It's a rare sight to see such an event as this; the typically stubborn and stoic swordsman being so vulnerable and adorable, finding comfort upon the plump breasts of his corpulent lover. The weight of his sleepy head is relaxed and trusting in your presence, though he'd never go as far as admitting that this is because you're beyond precious to him. Instead, he grants you with another arm full of sweetly softened breaths and incoherent mumbles. 
Though, when Zoro's unconscious mumbles and grumbles grow audible to a noticeable degree, you worry that he'll wake up before he's truly rejuvenated, which will leave you with an unpleasantly grumpy boyfriend on your hands. Therefore, you place your foot on the grassy ground below, moving the comforting weight of your hand from Zoro's scarred back to his messy bundles of hair. Rocking your foot in place, ever so carefully, you breathe out a motherly, "Shhh." Smiling affectionately as you do so, all to lull the furrow-browed man back into uninterrupted rest.
However, before long, your smile slowly fades as the man's nap takes its own route of self satisfaction. Suddenly, he's leaking a pool of built up saliva from the confinements of his parted lips and onto your exposed chest. You watch tentatively and attentively with increasingly intrusive ideas, as the shimmering dribble graces the crevice separating your tits, and smears over the comfortable stiffness of your dark nipples. Due to Zoro shifting in his sleep. 

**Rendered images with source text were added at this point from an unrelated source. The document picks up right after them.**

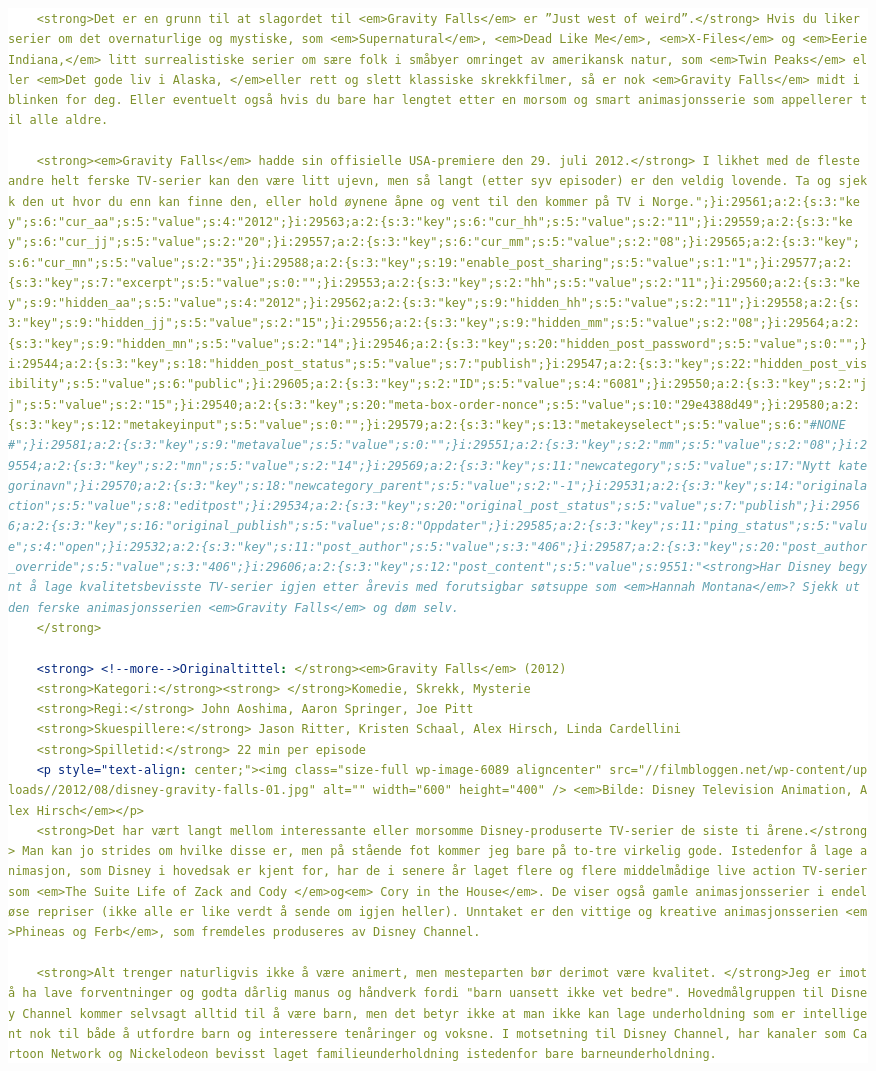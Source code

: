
 ```yaml
    <strong>Det er en grunn til at slagordet til <em>Gravity Falls</em> er ”Just west of weird”.</strong> Hvis du liker serier om det overnaturlige og mystiske, som <em>Supernatural</em>, <em>Dead Like Me</em>, <em>X-Files</em> og <em>Eerie Indiana,</em> litt surrealistiske serier om sære folk i småbyer omringet av amerikansk natur, som <em>Twin Peaks</em> eller <em>Det gode liv i Alaska, </em>eller rett og slett klassiske skrekkfilmer, så er nok <em>Gravity Falls</em> midt i blinken for deg. Eller eventuelt også hvis du bare har lengtet etter en morsom og smart animasjonsserie som appellerer til alle aldre.

    <strong><em>Gravity Falls</em> hadde sin offisielle USA-premiere den 29. juli 2012.</strong> I likhet med de fleste andre helt ferske TV-serier kan den være litt ujevn, men så langt (etter syv episoder) er den veldig lovende. Ta og sjekk den ut hvor du enn kan finne den, eller hold øynene åpne og vent til den kommer på TV i Norge.";}i:29561;a:2:{s:3:"key";s:6:"cur_aa";s:5:"value";s:4:"2012";}i:29563;a:2:{s:3:"key";s:6:"cur_hh";s:5:"value";s:2:"11";}i:29559;a:2:{s:3:"key";s:6:"cur_jj";s:5:"value";s:2:"20";}i:29557;a:2:{s:3:"key";s:6:"cur_mm";s:5:"value";s:2:"08";}i:29565;a:2:{s:3:"key";s:6:"cur_mn";s:5:"value";s:2:"35";}i:29588;a:2:{s:3:"key";s:19:"enable_post_sharing";s:5:"value";s:1:"1";}i:29577;a:2:{s:3:"key";s:7:"excerpt";s:5:"value";s:0:"";}i:29553;a:2:{s:3:"key";s:2:"hh";s:5:"value";s:2:"11";}i:29560;a:2:{s:3:"key";s:9:"hidden_aa";s:5:"value";s:4:"2012";}i:29562;a:2:{s:3:"key";s:9:"hidden_hh";s:5:"value";s:2:"11";}i:29558;a:2:{s:3:"key";s:9:"hidden_jj";s:5:"value";s:2:"15";}i:29556;a:2:{s:3:"key";s:9:"hidden_mm";s:5:"value";s:2:"08";}i:29564;a:2:{s:3:"key";s:9:"hidden_mn";s:5:"value";s:2:"14";}i:29546;a:2:{s:3:"key";s:20:"hidden_post_password";s:5:"value";s:0:"";}i:29544;a:2:{s:3:"key";s:18:"hidden_post_status";s:5:"value";s:7:"publish";}i:29547;a:2:{s:3:"key";s:22:"hidden_post_visibility";s:5:"value";s:6:"public";}i:29605;a:2:{s:3:"key";s:2:"ID";s:5:"value";s:4:"6081";}i:29550;a:2:{s:3:"key";s:2:"jj";s:5:"value";s:2:"15";}i:29540;a:2:{s:3:"key";s:20:"meta-box-order-nonce";s:5:"value";s:10:"29e4388d49";}i:29580;a:2:{s:3:"key";s:12:"metakeyinput";s:5:"value";s:0:"";}i:29579;a:2:{s:3:"key";s:13:"metakeyselect";s:5:"value";s:6:"#NONE#";}i:29581;a:2:{s:3:"key";s:9:"metavalue";s:5:"value";s:0:"";}i:29551;a:2:{s:3:"key";s:2:"mm";s:5:"value";s:2:"08";}i:29554;a:2:{s:3:"key";s:2:"mn";s:5:"value";s:2:"14";}i:29569;a:2:{s:3:"key";s:11:"newcategory";s:5:"value";s:17:"Nytt kategorinavn";}i:29570;a:2:{s:3:"key";s:18:"newcategory_parent";s:5:"value";s:2:"-1";}i:29531;a:2:{s:3:"key";s:14:"originalaction";s:5:"value";s:8:"editpost";}i:29534;a:2:{s:3:"key";s:20:"original_post_status";s:5:"value";s:7:"publish";}i:29566;a:2:{s:3:"key";s:16:"original_publish";s:5:"value";s:8:"Oppdater";}i:29585;a:2:{s:3:"key";s:11:"ping_status";s:5:"value";s:4:"open";}i:29532;a:2:{s:3:"key";s:11:"post_author";s:5:"value";s:3:"406";}i:29587;a:2:{s:3:"key";s:20:"post_author_override";s:5:"value";s:3:"406";}i:29606;a:2:{s:3:"key";s:12:"post_content";s:5:"value";s:9551:"<strong>Har Disney begynt å lage kvalitetsbevisste TV-serier igjen etter årevis med forutsigbar søtsuppe som <em>Hannah Montana</em>? Sjekk ut den ferske animasjonsserien <em>Gravity Falls</em> og døm selv.
    </strong>

    <strong> <!--more-->Originaltittel: </strong><em>Gravity Falls</em> (2012)
    <strong>Kategori:</strong><strong> </strong>Komedie, Skrekk, Mysterie
    <strong>Regi:</strong> John Aoshima, Aaron Springer, Joe Pitt
    <strong>Skuespillere:</strong> Jason Ritter, Kristen Schaal, Alex Hirsch, Linda Cardellini
    <strong>Spilletid:</strong> 22 min per episode
    <p style="text-align: center;"><img class="size-full wp-image-6089 aligncenter" src="//filmbloggen.net/wp-content/uploads//2012/08/disney-gravity-falls-01.jpg" alt="" width="600" height="400" /> <em>Bilde: Disney Television Animation, Alex Hirsch</em></p>
    <strong>Det har vært langt mellom interessante eller morsomme Disney-produserte TV-serier de siste ti årene.</strong> Man kan jo strides om hvilke disse er, men på stående fot kommer jeg bare på to-tre virkelig gode. Istedenfor å lage animasjon, som Disney i hovedsak er kjent for, har de i senere år laget flere og flere middelmådige live action TV-serier som <em>The Suite Life of Zack and Cody </em>og<em> Cory in the House</em>. De viser også gamle animasjonsserier i endeløse repriser (ikke alle er like verdt å sende om igjen heller). Unntaket er den vittige og kreative animasjonsserien <em>Phineas og Ferb</em>, som fremdeles produseres av Disney Channel.

    <strong>Alt trenger naturligvis ikke å være animert, men mesteparten bør derimot være kvalitet. </strong>Jeg er imot å ha lave forventninger og godta dårlig manus og håndverk fordi "barn uansett ikke vet bedre". Hovedmålgruppen til Disney Channel kommer selvsagt alltid til å være barn, men det betyr ikke at man ikke kan lage underholdning som er intelligent nok til både å utfordre barn og interessere tenåringer og voksne. I motsetning til Disney Channel, har kanaler som Cartoon Network og Nickelodeon bevisst laget familieunderholdning istedenfor bare barneunderholdning.
```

"Dios mío, not now, Noa.."
Your hushed pleas of cessation to this evolving scenario went unheard and uncared for as Zoro shifts even more against his lover's mattress of a body, with a stiff knee pressed between your spread thighs as he finds himself in a more comfortable position. It's nothing a few inches backwards you can't fix, but the pressure from Zoro's knee on your lap becomes the least of your concerns as the sleepy swordsman's lips habitually latch onto the perkiness of your nipple.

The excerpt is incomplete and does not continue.